• [EXERCISE AIM]: Each line in the entries below that holds the word "aktoerbeskrivelse" belongs in the answer.

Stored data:
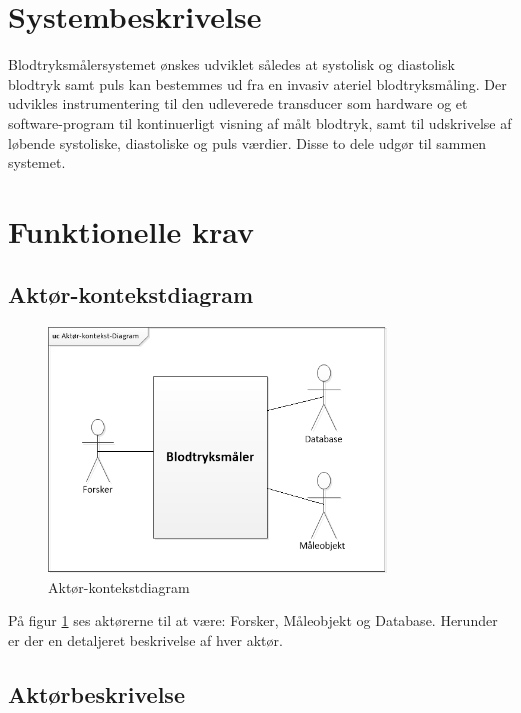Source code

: \section{Systembeskrivelse}
Blodtryksmålersystemet ønskes udviklet således at systolisk og diastolisk blodtryk samt puls kan bestemmes ud fra en invasiv ateriel blodtryksmåling. Der udvikles instrumentering til den udleverede transducer som hardware og et software-program til kontinuerligt visning af målt blodtryk, samt til udskrivelse af løbende systoliske, diastoliske og puls værdier. Disse to dele udgør til sammen systemet. 

\section{Funktionelle krav}
 

\subsection{Aktør-kontekstdiagram}


\begin{figure}[H]
	\centering
	\includegraphics[width=0.8\textwidth]{Figurer/Aktor-kontekst-diagram}
	\caption{Aktør-kontekstdiagram}
	\label{fig:aktoerbeskrivelse}
\end{figure}
På figur \ref{fig:aktoerbeskrivelse} ses aktørerne til at være: Forsker, Måleobjekt og Database. Herunder er der en detaljeret beskrivelse af hver aktør.


\subsection{Aktørbeskrivelse}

• [ANSWER SECTION]:
	\label{fig:aktoerbeskrivelse}
På figur \ref{fig:aktoerbeskrivelse} ses aktørerne til at være: Forsker, Måleobjekt og Database. Herunder er der en detaljeret beskrivelse af hver aktør.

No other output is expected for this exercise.